Data listing section start
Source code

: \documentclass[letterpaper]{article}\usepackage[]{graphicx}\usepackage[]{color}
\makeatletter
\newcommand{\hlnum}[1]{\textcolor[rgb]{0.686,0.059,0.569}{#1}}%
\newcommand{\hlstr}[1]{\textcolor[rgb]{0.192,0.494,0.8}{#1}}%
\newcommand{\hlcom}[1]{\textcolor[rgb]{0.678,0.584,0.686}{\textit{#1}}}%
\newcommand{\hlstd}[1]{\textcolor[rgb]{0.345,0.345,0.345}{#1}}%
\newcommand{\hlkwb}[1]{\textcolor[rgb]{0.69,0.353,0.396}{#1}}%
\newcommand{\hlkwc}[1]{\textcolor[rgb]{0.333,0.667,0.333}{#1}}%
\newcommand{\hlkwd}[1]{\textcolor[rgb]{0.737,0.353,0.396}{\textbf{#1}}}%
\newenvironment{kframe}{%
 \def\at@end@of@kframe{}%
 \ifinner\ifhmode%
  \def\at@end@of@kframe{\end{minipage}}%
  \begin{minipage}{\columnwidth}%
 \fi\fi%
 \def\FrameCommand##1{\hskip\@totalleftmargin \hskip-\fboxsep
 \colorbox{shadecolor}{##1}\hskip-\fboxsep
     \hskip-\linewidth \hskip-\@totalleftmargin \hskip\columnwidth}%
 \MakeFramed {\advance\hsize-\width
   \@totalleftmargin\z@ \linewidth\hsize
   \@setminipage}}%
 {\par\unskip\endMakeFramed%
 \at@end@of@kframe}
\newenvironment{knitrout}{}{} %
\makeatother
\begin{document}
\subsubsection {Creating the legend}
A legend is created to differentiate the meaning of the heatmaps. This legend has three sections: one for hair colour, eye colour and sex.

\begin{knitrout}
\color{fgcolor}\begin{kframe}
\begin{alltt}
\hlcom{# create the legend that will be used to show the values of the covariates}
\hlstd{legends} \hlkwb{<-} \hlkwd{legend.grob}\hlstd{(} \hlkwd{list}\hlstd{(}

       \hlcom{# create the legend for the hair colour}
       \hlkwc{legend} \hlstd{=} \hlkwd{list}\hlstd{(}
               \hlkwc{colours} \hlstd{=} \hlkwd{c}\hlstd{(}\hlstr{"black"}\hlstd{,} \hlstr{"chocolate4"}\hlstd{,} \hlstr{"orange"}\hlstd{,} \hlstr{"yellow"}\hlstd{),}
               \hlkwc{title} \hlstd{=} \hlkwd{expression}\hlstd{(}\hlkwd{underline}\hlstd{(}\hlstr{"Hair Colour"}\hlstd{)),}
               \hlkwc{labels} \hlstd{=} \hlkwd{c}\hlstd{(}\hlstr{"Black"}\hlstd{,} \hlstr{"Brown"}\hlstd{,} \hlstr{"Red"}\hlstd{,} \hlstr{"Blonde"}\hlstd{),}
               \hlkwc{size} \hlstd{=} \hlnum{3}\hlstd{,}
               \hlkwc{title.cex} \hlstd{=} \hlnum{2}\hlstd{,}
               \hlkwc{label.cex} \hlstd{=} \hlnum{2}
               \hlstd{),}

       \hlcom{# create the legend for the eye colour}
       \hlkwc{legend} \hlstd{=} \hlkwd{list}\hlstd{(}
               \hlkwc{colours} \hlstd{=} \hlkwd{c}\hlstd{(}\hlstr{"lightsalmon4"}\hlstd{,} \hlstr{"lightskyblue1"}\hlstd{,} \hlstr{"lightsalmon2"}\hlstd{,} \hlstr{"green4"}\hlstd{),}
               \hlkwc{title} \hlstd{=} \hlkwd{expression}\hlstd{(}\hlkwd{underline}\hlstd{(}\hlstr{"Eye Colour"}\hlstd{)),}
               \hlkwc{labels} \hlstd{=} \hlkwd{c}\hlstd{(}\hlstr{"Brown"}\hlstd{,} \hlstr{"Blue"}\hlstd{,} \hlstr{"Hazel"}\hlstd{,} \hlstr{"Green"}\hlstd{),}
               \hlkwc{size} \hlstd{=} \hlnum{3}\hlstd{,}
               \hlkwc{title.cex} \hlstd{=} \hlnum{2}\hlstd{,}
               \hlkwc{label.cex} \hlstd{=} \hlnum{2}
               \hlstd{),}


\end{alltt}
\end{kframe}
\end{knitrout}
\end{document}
Data listing section end
> _Task details_: Each line in the data that holds the string "expression" needs to be copied.

> _Answer area_:
               \hlkwc{title} \hlstd{=} \hlkwd{expression}\hlstd{(}\hlkwd{underline}\hlstd{(}\hlstr{"Hair Colour"}\hlstd{)),}
               \hlkwc{title} \hlstd{=} \hlkwd{expression}\hlstd{(}\hlkwd{underline}\hlstd{(}\hlstr{"Eye Colour"}\hlstd{)),}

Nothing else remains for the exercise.